## TASK OBJECTIVE
Go through the following data and transcribe exactly the stretch of lines from the one holding "- Head to head" to the one holding "-0.72 | ArtwOo, Jerppa, Keksimage, mat, stunt |", both included.

## DATA FOR THE TASK

[Start of section]

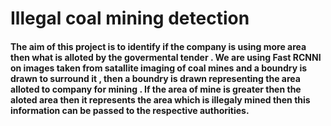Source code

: # Illegal coal mining detection

#### The aim of this project is to identify if the company is using more area then what is alloted by the govermental tender . We are using Fast RCNNI on images taken from satallite imaging of coal mines and a boundry is drawn to surround it , then a boundry is drawn representing the area alloted to company for mining . If the area of mine is greater then the aloted area then it represents the area which is illegaly mined then this information can be passed to the respective authorities.
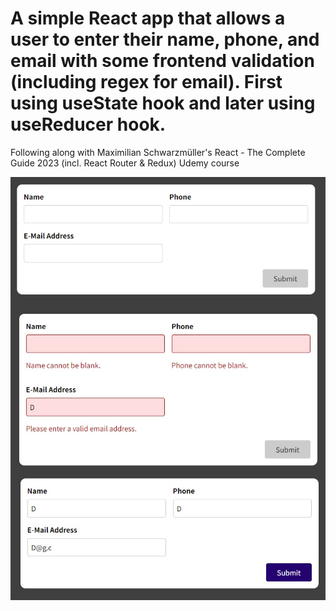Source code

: # A simple React app that allows a user to enter their name, phone, and email with some frontend validation (including regex for email). First using useState hook and later using useReducer hook.

Following along with Maximilian Schwarzmüller's React - The Complete Guide 2023 (incl. React Router & Redux) Udemy course

![alt text](https://github.com/biggie9925/react-forms/blob/master/screenshots/1.jpg?raw=true)

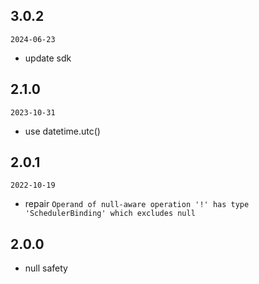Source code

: ## 3.0.2
`2024-06-23`

- update sdk

## 2.1.0
`2023-10-31`

- use datetime.utc()

## 2.0.1
`2022-10-19`

- repair `Operand of null-aware operation '!' has type 'SchedulerBinding' which excludes null`

## 2.0.0
- null safety

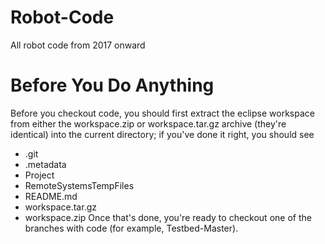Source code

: # Robot-Code
All robot code from 2017 onward 
# Before You Do Anything
Before you checkout code, you should first extract the eclipse workspace from
either the workspace\.zip or workspace\.tar\.gz archive \(they're identical\)
into the current directory; if you've done it right, you should see
* \.git
* \.metadata
* Project
* RemoteSystemsTempFiles
* README\.md
* workspace\.tar\.gz
* workspace\.zip
Once that's done, you're ready to checkout one of the branches with code \(for
example, Testbed\-Master\)\.
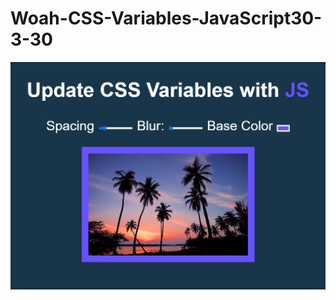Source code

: # Woah-CSS-Variables-JavaScript30-3-30
![Preview](https://github.com/vitaliken/Woah-CSS-Variables-JavaScript30-3-30/blob/main/preview.png?raw=true)
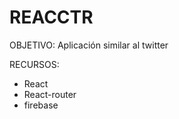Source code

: # REACCTR
OBJETIVO: Aplicación similar al twitter

RECURSOS:
*   React
*   React-router
*   firebase

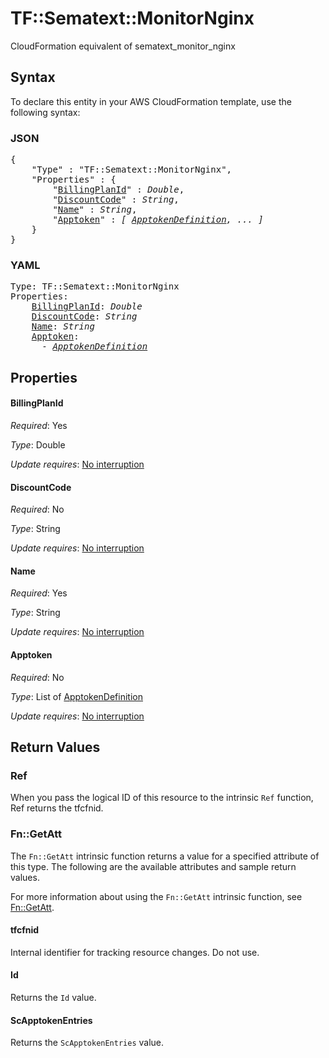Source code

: # TF::Sematext::MonitorNginx

CloudFormation equivalent of sematext_monitor_nginx

## Syntax

To declare this entity in your AWS CloudFormation template, use the following syntax:

### JSON

<pre>
{
    "Type" : "TF::Sematext::MonitorNginx",
    "Properties" : {
        "<a href="#billingplanid" title="BillingPlanId">BillingPlanId</a>" : <i>Double</i>,
        "<a href="#discountcode" title="DiscountCode">DiscountCode</a>" : <i>String</i>,
        "<a href="#name" title="Name">Name</a>" : <i>String</i>,
        "<a href="#apptoken" title="Apptoken">Apptoken</a>" : <i>[ <a href="apptokendefinition.md">ApptokenDefinition</a>, ... ]</i>
    }
}
</pre>

### YAML

<pre>
Type: TF::Sematext::MonitorNginx
Properties:
    <a href="#billingplanid" title="BillingPlanId">BillingPlanId</a>: <i>Double</i>
    <a href="#discountcode" title="DiscountCode">DiscountCode</a>: <i>String</i>
    <a href="#name" title="Name">Name</a>: <i>String</i>
    <a href="#apptoken" title="Apptoken">Apptoken</a>: <i>
      - <a href="apptokendefinition.md">ApptokenDefinition</a></i>
</pre>

## Properties

#### BillingPlanId

_Required_: Yes

_Type_: Double

_Update requires_: [No interruption](https://docs.aws.amazon.com/AWSCloudFormation/latest/UserGuide/using-cfn-updating-stacks-update-behaviors.html#update-no-interrupt)

#### DiscountCode

_Required_: No

_Type_: String

_Update requires_: [No interruption](https://docs.aws.amazon.com/AWSCloudFormation/latest/UserGuide/using-cfn-updating-stacks-update-behaviors.html#update-no-interrupt)

#### Name

_Required_: Yes

_Type_: String

_Update requires_: [No interruption](https://docs.aws.amazon.com/AWSCloudFormation/latest/UserGuide/using-cfn-updating-stacks-update-behaviors.html#update-no-interrupt)

#### Apptoken

_Required_: No

_Type_: List of <a href="apptokendefinition.md">ApptokenDefinition</a>

_Update requires_: [No interruption](https://docs.aws.amazon.com/AWSCloudFormation/latest/UserGuide/using-cfn-updating-stacks-update-behaviors.html#update-no-interrupt)

## Return Values

### Ref

When you pass the logical ID of this resource to the intrinsic `Ref` function, Ref returns the tfcfnid.

### Fn::GetAtt

The `Fn::GetAtt` intrinsic function returns a value for a specified attribute of this type. The following are the available attributes and sample return values.

For more information about using the `Fn::GetAtt` intrinsic function, see [Fn::GetAtt](https://docs.aws.amazon.com/AWSCloudFormation/latest/UserGuide/intrinsic-function-reference-getatt.html).

#### tfcfnid

Internal identifier for tracking resource changes. Do not use.

#### Id

Returns the <code>Id</code> value.

#### ScApptokenEntries

Returns the <code>ScApptokenEntries</code> value.

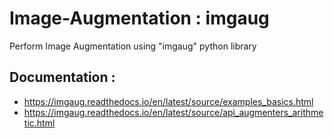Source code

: # Image-Augmentation : imgaug
Perform Image Augmentation using "imgaug" python library

## Documentation : 
- https://imgaug.readthedocs.io/en/latest/source/examples_basics.html
- https://imgaug.readthedocs.io/en/latest/source/api_augmenters_arithmetic.html
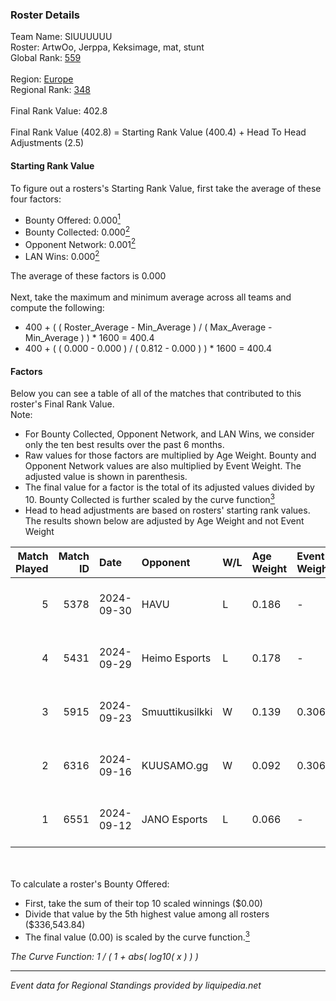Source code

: ### Roster Details<br />
Team Name: SIUUUUUU<br />
Roster: ArtwOo, Jerppa, Keksimage, mat, stunt<br />
Global Rank: [559](../../standings_global_2025_03_01.md)<br />
<br />
Region: [Europe]( ../../standings_europe_2025_03_01.md)<br />
Regional Rank: [348]( ../../standings_europe_2025_03_01.md)<br />
<br />
Final Rank Value:  402.8<br />
<br />
Final Rank Value (402.8) = Starting Rank Value (400.4) + Head To Head Adjustments (2.5)<br />

#### Starting Rank Value<br />
To figure out a rosters's Starting Rank Value, first take the average of these four factors:<br />
- Bounty Offered: 0.000[<sup>1</sup>](#table2)
- Bounty Collected: 0.000[<sup>2</sup>](#table1)
- Opponent Network: 0.001[<sup>2</sup>](#table1)
- LAN Wins: 0.000[<sup>2</sup>](#table1)

The average of these factors is 0.000<br />
<br />
Next, take the maximum and minimum average across all teams and compute the following:<br />
- 400 + ( ( Roster_Average - Min_Average ) / ( Max_Average - Min_Average ) ) * 1600 = 400.4
- 400 + ( ( 0.000 - 0.000 ) / ( 0.812 - 0.000 ) ) * 1600 = 400.4


#### Factors<br />
Below you can see a table of all of the matches that contributed to this roster's Final Rank Value.<br />
Note:<br />

- For Bounty Collected, Opponent Network, and LAN Wins, we consider only the ten best results over the past 6 months.
- Raw values for those factors are multiplied by Age Weight. Bounty and Opponent Network values are also multiplied by Event Weight. The adjusted value is shown in parenthesis.
- The final value for a factor is the total of its adjusted values divided by 10. Bounty Collected is further scaled by the curve function[<sup>3</sup>](#curveFunction)
- Head to head adjustments are based on rosters' starting rank values. The results shown below are adjusted by Age Weight and not Event Weight
<span id="table1"></span><br />


| Match Played | Match ID | Date       | Opponent        | W/L | Age Weight | Event Weight | Bounty Collected | Opponent Network | LAN Wins  | H2H Adj. | Roster                                |
| -: | -: | :- | :- | :- | :- | :- | :- | :- | :- | -: | :- |
|            5 |     5378 | 2024-09-30 | HAVU            | L   | 0.186      | -            | -                | -                | -         |    -1.17 | ArtwOo, Jerppa, Keksimage, mat, stunt |
|            4 |     5431 | 2024-09-29 | Heimo Esports   | L   | 0.178      | -            | -                | -                | -         |    -0.72 | ArtwOo, Jerppa, Keksimage, mat, stunt |
|            3 |     5915 | 2024-09-23 | Smuuttikusilkki | W   | 0.139      | 0.306        | 0.000 (0.000)    | 0.052 (0.002)    | 0 (0.000) |     2.62 | ArtwOo, Jerppa, Keksimage, mat, stunt |
|            2 |     6316 | 2024-09-16 | KUUSAMO.gg      | W   | 0.092      | 0.306        | 0.000 (0.000)    | 0.180 (0.005)    | 0 (0.000) |     1.89 | ArtwOo, Jerppa, Keksimage, mat, stunt |
|            1 |     6551 | 2024-09-12 | JANO Esports    | L   | 0.066      | -            | -                | -                | -         |    -0.13 | ArtwOo, Jerppa, Keksimage, mat, stunt |

<br />
<span id="table2"></span><br />
To calculate a roster's Bounty Offered:<br />

- First, take the sum of their top 10 scaled winnings ($0.00)
- Divide that value by the 5th highest value among all rosters ($336,543.84)
- The final value (0.00) is scaled by the curve function.[<sup>3</sup>](#curveFunction)

<span id="curveFunction"></span>_The Curve Function: 1 / ( 1 + abs( log10( x ) ) )_<br />

---
_Event data for Regional Standings provided by liquipedia.net_<br />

[End of section]

## ANSWER FOR THE TASK
- Head to head adjustments are based on rosters' starting rank values. The results shown below are adjusted by Age Weight and not Event Weight
<span id="table1"></span><br />


| Match Played | Match ID | Date       | Opponent        | W/L | Age Weight | Event Weight | Bounty Collected | Opponent Network | LAN Wins  | H2H Adj. | Roster                                |
| -: | -: | :- | :- | :- | :- | :- | :- | :- | :- | -: | :- |
|            5 |     5378 | 2024-09-30 | HAVU            | L   | 0.186      | -            | -                | -                | -         |    -1.17 | ArtwOo, Jerppa, Keksimage, mat, stunt |
|            4 |     5431 | 2024-09-29 | Heimo Esports   | L   | 0.178      | -            | -                | -                | -         |    -0.72 | ArtwOo, Jerppa, Keksimage, mat, stunt |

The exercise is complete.